CIA-Saudi conspire to cover-up 9/11 details secret, reveals new book

NEW DELHI: John Duffy and Ray Nowosielski, the authors of a new explosive book on 9/11 have taken a new and deeper look and find huge holes and contradictions in the official story into the tragedy, happened on September 11, 2001, mere “a failure to connect the dots.”

According to a report in the Newsweek, in their book, The Watchdogs Didn’t Bark: The CIA, NSA, and the Crimes of the War on Terror, Duffy, and Nowosielski refocus public attention claiming that the CIA and Saudi Arabia conspired to keep 9/11 attack details secret.

Duffy, a left-leaning writer and environmental activist, and Nowosielski, a documentary filmmaker, presented an update by writing accounts from former US intelligence officials.

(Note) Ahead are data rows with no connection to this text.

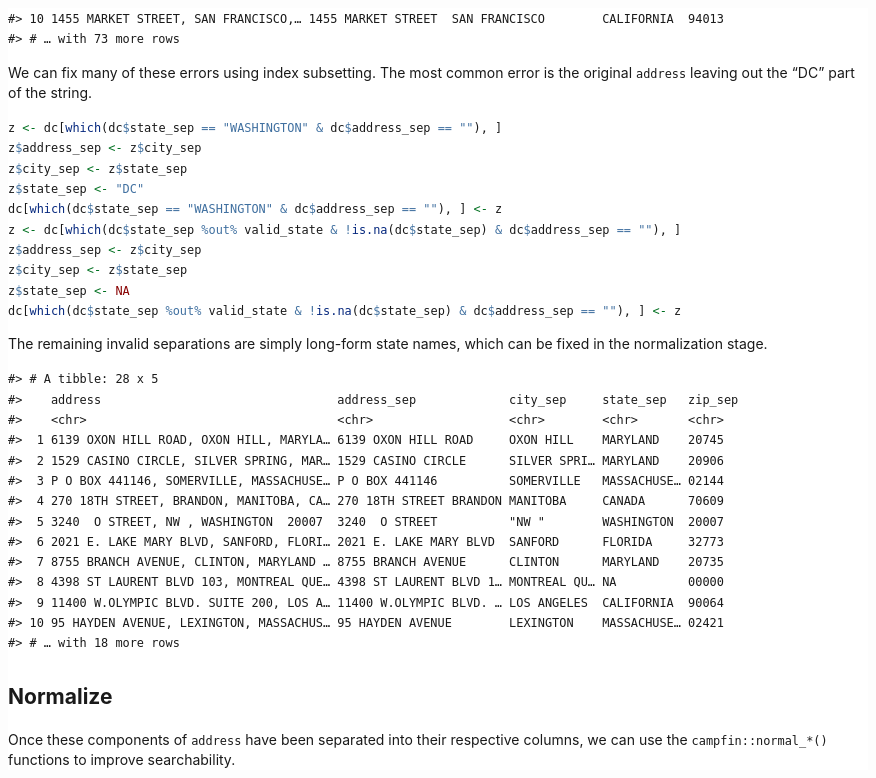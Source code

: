     #> 10 1455 MARKET STREET, SAN FRANCISCO,… 1455 MARKET STREET  SAN FRANCISCO        CALIFORNIA  94013  
    #> # … with 73 more rows

We can fix many of these errors using index subsetting. The most common
error is the original `address` leaving out the “DC” part of the string.

``` r
z <- dc[which(dc$state_sep == "WASHINGTON" & dc$address_sep == ""), ]
z$address_sep <- z$city_sep
z$city_sep <- z$state_sep
z$state_sep <- "DC"
dc[which(dc$state_sep == "WASHINGTON" & dc$address_sep == ""), ] <- z
z <- dc[which(dc$state_sep %out% valid_state & !is.na(dc$state_sep) & dc$address_sep == ""), ]
z$address_sep <- z$city_sep
z$city_sep <- z$state_sep
z$state_sep <- NA
dc[which(dc$state_sep %out% valid_state & !is.na(dc$state_sep) & dc$address_sep == ""), ] <- z
```

The remaining invalid separations are simply long-form state names,
which can be fixed in the normalization stage.

    #> # A tibble: 28 x 5
    #>    address                                 address_sep             city_sep     state_sep   zip_sep
    #>    <chr>                                   <chr>                   <chr>        <chr>       <chr>  
    #>  1 6139 OXON HILL ROAD, OXON HILL, MARYLA… 6139 OXON HILL ROAD     OXON HILL    MARYLAND    20745  
    #>  2 1529 CASINO CIRCLE, SILVER SPRING, MAR… 1529 CASINO CIRCLE      SILVER SPRI… MARYLAND    20906  
    #>  3 P O BOX 441146, SOMERVILLE, MASSACHUSE… P O BOX 441146          SOMERVILLE   MASSACHUSE… 02144  
    #>  4 270 18TH STREET, BRANDON, MANITOBA, CA… 270 18TH STREET BRANDON MANITOBA     CANADA      70609  
    #>  5 3240  O STREET, NW , WASHINGTON  20007  3240  O STREET          "NW "        WASHINGTON  20007  
    #>  6 2021 E. LAKE MARY BLVD, SANFORD, FLORI… 2021 E. LAKE MARY BLVD  SANFORD      FLORIDA     32773  
    #>  7 8755 BRANCH AVENUE, CLINTON, MARYLAND … 8755 BRANCH AVENUE      CLINTON      MARYLAND    20735  
    #>  8 4398 ST LAURENT BLVD 103, MONTREAL QUE… 4398 ST LAURENT BLVD 1… MONTREAL QU… NA          00000  
    #>  9 11400 W.OLYMPIC BLVD. SUITE 200, LOS A… 11400 W.OLYMPIC BLVD. … LOS ANGELES  CALIFORNIA  90064  
    #> 10 95 HAYDEN AVENUE, LEXINGTON, MASSACHUS… 95 HAYDEN AVENUE        LEXINGTON    MASSACHUSE… 02421  
    #> # … with 18 more rows

## Normalize

Once these components of `address` have been separated into their
respective columns, we can use the `campfin::normal_*()` functions to
improve searchability.
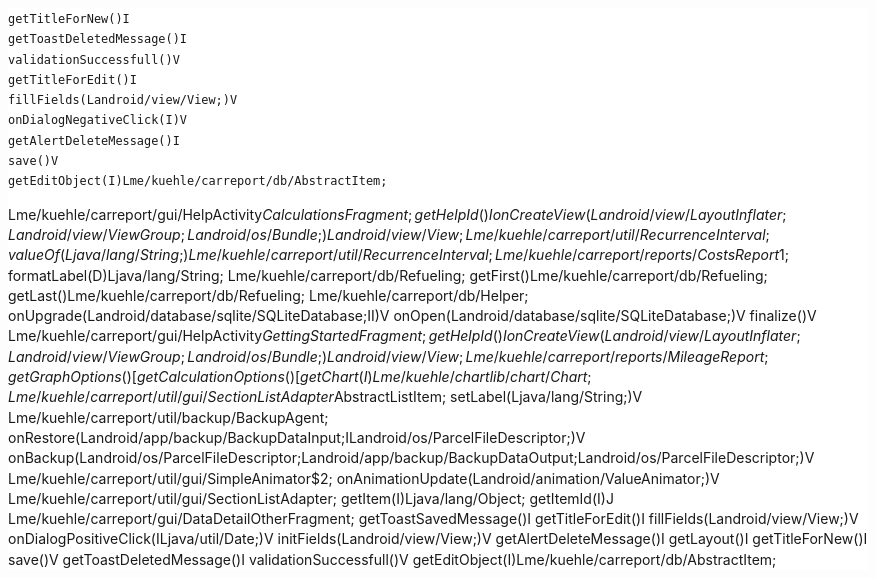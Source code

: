 	getTitleForNew()I
	getToastDeletedMessage()I
	validationSuccessfull()V
	getTitleForEdit()I
	fillFields(Landroid/view/View;)V
	onDialogNegativeClick(I)V
	getAlertDeleteMessage()I
	save()V
	getEditObject(I)Lme/kuehle/carreport/db/AbstractItem;
Lme/kuehle/carreport/gui/HelpActivity$CalculationsFragment;
	getHelpId()I
	onCreateView(Landroid/view/LayoutInflater;Landroid/view/ViewGroup;Landroid/os/Bundle;)Landroid/view/View;
Lme/kuehle/carreport/util/RecurrenceInterval;
	valueOf(Ljava/lang/String;)Lme/kuehle/carreport/util/RecurrenceInterval;
Lme/kuehle/carreport/reports/CostsReport$1;
	formatLabel(D)Ljava/lang/String;
Lme/kuehle/carreport/db/Refueling;
	getFirst()Lme/kuehle/carreport/db/Refueling;
	getLast()Lme/kuehle/carreport/db/Refueling;
Lme/kuehle/carreport/db/Helper;
	onUpgrade(Landroid/database/sqlite/SQLiteDatabase;II)V
	onOpen(Landroid/database/sqlite/SQLiteDatabase;)V
	finalize()V
Lme/kuehle/carreport/gui/HelpActivity$GettingStartedFragment;
	getHelpId()I
	onCreateView(Landroid/view/LayoutInflater;Landroid/view/ViewGroup;Landroid/os/Bundle;)Landroid/view/View;
Lme/kuehle/carreport/reports/MileageReport;
	getGraphOptions()[
	getCalculationOptions()[
	getChart(I)Lme/kuehle/chartlib/chart/Chart;
Lme/kuehle/carreport/util/gui/SectionListAdapter$AbstractListItem;
	setLabel(Ljava/lang/String;)V
Lme/kuehle/carreport/util/backup/BackupAgent;
	onRestore(Landroid/app/backup/BackupDataInput;ILandroid/os/ParcelFileDescriptor;)V
	onBackup(Landroid/os/ParcelFileDescriptor;Landroid/app/backup/BackupDataOutput;Landroid/os/ParcelFileDescriptor;)V
Lme/kuehle/carreport/util/gui/SimpleAnimator$2;
	onAnimationUpdate(Landroid/animation/ValueAnimator;)V
Lme/kuehle/carreport/util/gui/SectionListAdapter;
	getItem(I)Ljava/lang/Object;
	getItemId(I)J
Lme/kuehle/carreport/gui/DataDetailOtherFragment;
	getToastSavedMessage()I
	getTitleForEdit()I
	fillFields(Landroid/view/View;)V
	onDialogPositiveClick(ILjava/util/Date;)V
	initFields(Landroid/view/View;)V
	getAlertDeleteMessage()I
	getLayout()I
	getTitleForNew()I
	save()V
	getToastDeletedMessage()I
	validationSuccessfull()V
	getEditObject(I)Lme/kuehle/carreport/db/AbstractItem;
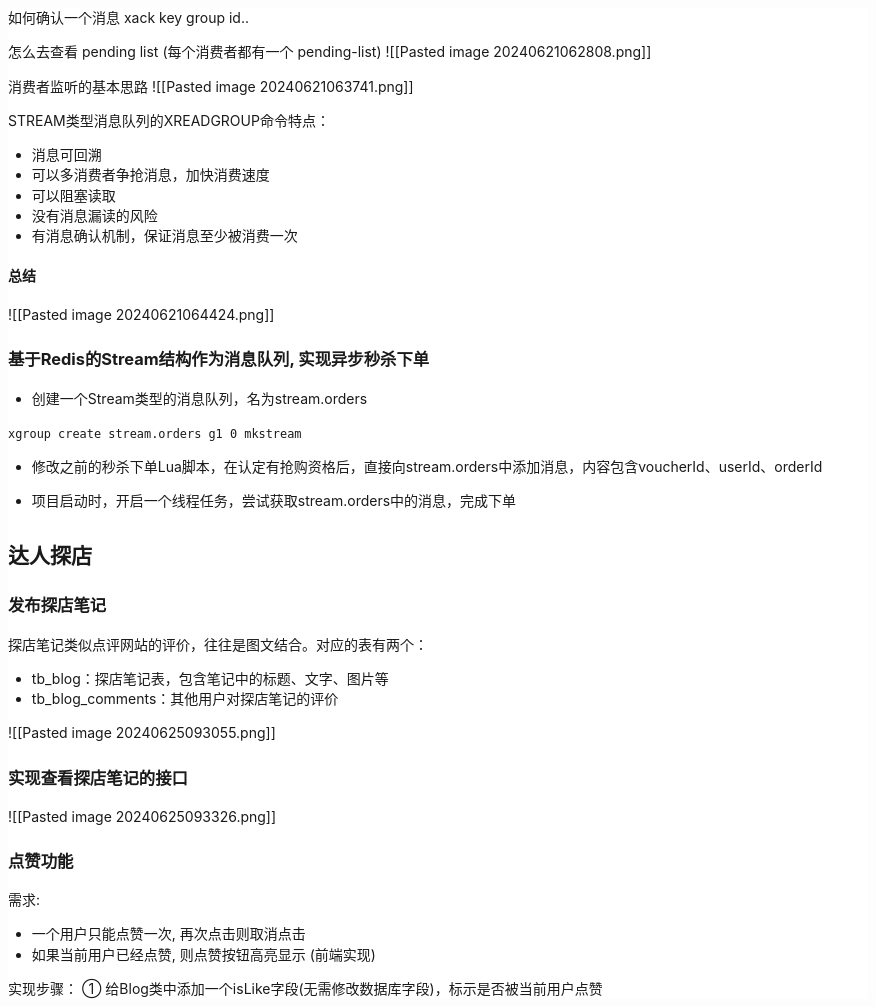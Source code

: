 如何确认一个消息
xack key group id..

怎么去查看 pending list (每个消费者都有一个 pending-list)
![[Pasted image 20240621062808.png]]

消费者监听的基本思路
![[Pasted image 20240621063741.png]]


STREAM类型消息队列的XREADGROUP命令特点：
- 消息可回溯
- 可以多消费者争抢消息，加快消费速度
- 可以阻塞读取
- 没有消息漏读的风险
- 有消息确认机制，保证消息至少被消费一次

#### 总结

![[Pasted image 20240621064424.png]]

### 基于Redis的Stream结构作为消息队列, 实现异步秒杀下单
-  创建一个Stream类型的消息队列，名为stream.orders
```bash
xgroup create stream.orders g1 0 mkstream 
```
- 修改之前的秒杀下单Lua脚本，在认定有抢购资格后，直接向stream.orders中添加消息，内容包含voucherId、userId、orderId

- 项目启动时，开启一个线程任务，尝试获取stream.orders中的消息，完成下单


## 达人探店
### 发布探店笔记
探店笔记类似点评网站的评价，往往是图文结合。对应的表有两个：
- tb_blog：探店笔记表，包含笔记中的标题、文字、图片等
- tb_blog_comments：其他用户对探店笔记的评价

![[Pasted image 20240625093055.png]]

### 实现查看探店笔记的接口

![[Pasted image 20240625093326.png]]


### 点赞功能
需求:
- 一个用户只能点赞一次, 再次点击则取消点击
- 如果当前用户已经点赞, 则点赞按钮高亮显示 (前端实现)

实现步骤：
① 给Blog类中添加一个isLike字段(无需修改数据库字段)，标示是否被当前用户点赞
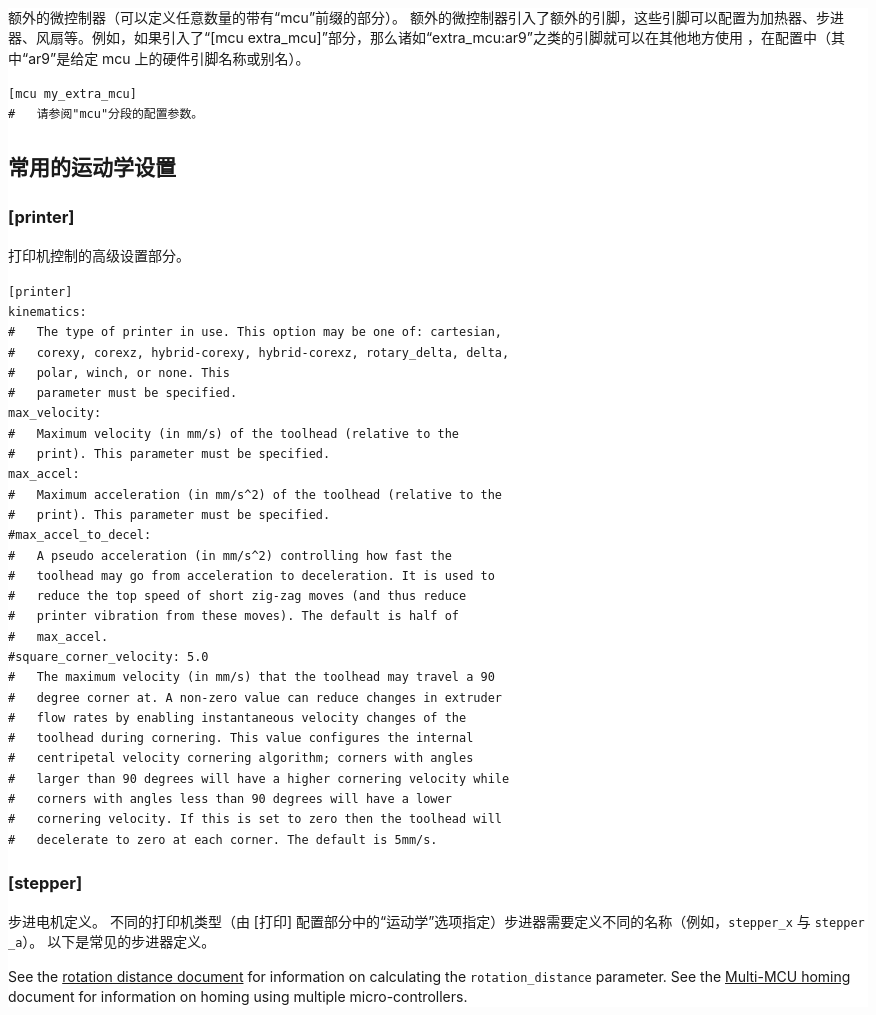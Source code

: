 额外的微控制器（可以定义任意数量的带有“mcu”前缀的部分）。 额外的微控制器引入了额外的引脚，这些引脚可以配置为加热器、步进器、风扇等。例如，如果引入了“[mcu extra_mcu]”部分，那么诸如“extra_mcu:ar9”之类的引脚就可以在其他地方使用 ，在配置中（其中“ar9”是给定 mcu 上的硬件引脚名称或别名）。

```
[mcu my_extra_mcu]
#   请参阅"mcu"分段的配置参数。
```

## 常用的运动学设置

### [printer]

打印机控制的高级设置部分。

```
[printer]
kinematics:
#   The type of printer in use. This option may be one of: cartesian,
#   corexy, corexz, hybrid-corexy, hybrid-corexz, rotary_delta, delta,
#   polar, winch, or none. This
#   parameter must be specified.
max_velocity:
#   Maximum velocity (in mm/s) of the toolhead (relative to the
#   print). This parameter must be specified.
max_accel:
#   Maximum acceleration (in mm/s^2) of the toolhead (relative to the
#   print). This parameter must be specified.
#max_accel_to_decel:
#   A pseudo acceleration (in mm/s^2) controlling how fast the
#   toolhead may go from acceleration to deceleration. It is used to
#   reduce the top speed of short zig-zag moves (and thus reduce
#   printer vibration from these moves). The default is half of
#   max_accel.
#square_corner_velocity: 5.0
#   The maximum velocity (in mm/s) that the toolhead may travel a 90
#   degree corner at. A non-zero value can reduce changes in extruder
#   flow rates by enabling instantaneous velocity changes of the
#   toolhead during cornering. This value configures the internal
#   centripetal velocity cornering algorithm; corners with angles
#   larger than 90 degrees will have a higher cornering velocity while
#   corners with angles less than 90 degrees will have a lower
#   cornering velocity. If this is set to zero then the toolhead will
#   decelerate to zero at each corner. The default is 5mm/s.
```

### [stepper]

步进电机定义。 不同的打印机类型（由 [打印] 配置部分中的“运动学”选项指定）步进器需要定义不同的名称（例如，`stepper_x` 与 `stepper_a`）。 以下是常见的步进器定义。

See the [rotation distance document](Rotation_Distance.md) for information on calculating the `rotation_distance` parameter. See the [Multi-MCU homing](Multi_MCU_Homing.md) document for information on homing using multiple micro-controllers.
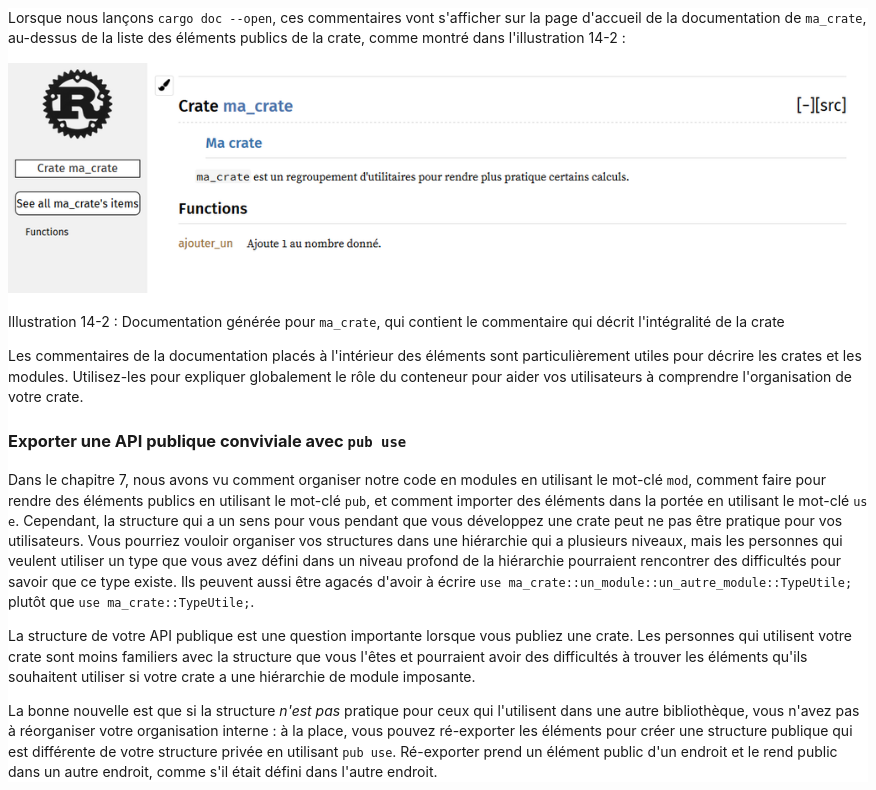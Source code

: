 
Lorsque nous lançons `cargo doc --open`, ces commentaires vont s'afficher sur la
page d'accueil de la documentation de `ma_crate`, au-dessus de la liste des
éléments publics de la crate, comme montré dans l'illustration 14-2 :





<img
    alt="Documentation HTML générée avec un commentaire pour toute la crate"
    src="img/trpl14-02.png"
    class="center" />



<span class="caption">Illustration 14-2 : Documentation générée pour `ma_crate`,
qui contient le commentaire qui décrit l'intégralité de la crate</span>



Les commentaires de la documentation placés à l'intérieur des éléments sont
particulièrement utiles pour décrire les crates et les modules. Utilisez-les
pour expliquer globalement le rôle du conteneur pour aider vos utilisateurs à
comprendre l'organisation de votre crate.



### Exporter une API publique conviviale avec `pub use`



Dans le chapitre 7, nous avons vu comment organiser notre code en modules en
utilisant le mot-clé `mod`, comment faire pour rendre des éléments publics en
utilisant le mot-clé `pub`, et comment importer des éléments dans la portée en
utilisant le mot-clé `use`. Cependant, la structure qui a un sens pour vous
pendant que vous développez une crate peut ne pas être pratique pour vos
utilisateurs. Vous pourriez vouloir organiser vos structures dans une hiérarchie
qui a plusieurs niveaux, mais les personnes qui veulent utiliser un type que
vous avez défini dans un niveau profond de la hiérarchie pourraient rencontrer
des difficultés pour savoir que ce type existe. Ils peuvent aussi être agacés
d'avoir à écrire `use ma_crate::un_module::un_autre_module::TypeUtile;` plutôt
que `use ma_crate::TypeUtile;`.



La structure de votre API publique est une question importante lorsque vous
publiez une crate. Les personnes qui utilisent votre crate sont moins familiers
avec la structure que vous l'êtes et pourraient avoir des difficultés à trouver
les éléments qu'ils souhaitent utiliser si votre crate a une hiérarchie de
module imposante.



La bonne nouvelle est que si la structure *n'est pas* pratique pour ceux qui
l'utilisent dans une autre bibliothèque, vous n'avez pas à réorganiser votre
organisation interne : à la place, vous pouvez ré-exporter les éléments pour
créer une structure publique qui est différente de votre structure privée en
utilisant `pub use`. Ré-exporter prend un élément public d'un endroit et le
rend public dans un autre endroit, comme s'il était défini dans l'autre endroit.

“It’s horrible. We still don’t know what happened,” said Ali Soufan, one of the lead FBI counterterrorism agents whom the CIA kept in the dark about Al Qaeda’s plotting and movements.

The authors in 2009 scored an astounding video interview with Richard Clarke, White House counter-terrorism adviser during the Bill Clinton and George W Bush administrations.

Top CIA officials, including director George Tenet, knew about the movements of the future al-Qaeda hijackers but had withheld the crucial information, raged Clarke in a video interview.

The September 11, 2001 attacks, also known as the 9/11 attacks, killed nearly 3,000 people besides causing a damage of about $10 billion worth of property and infrastructure.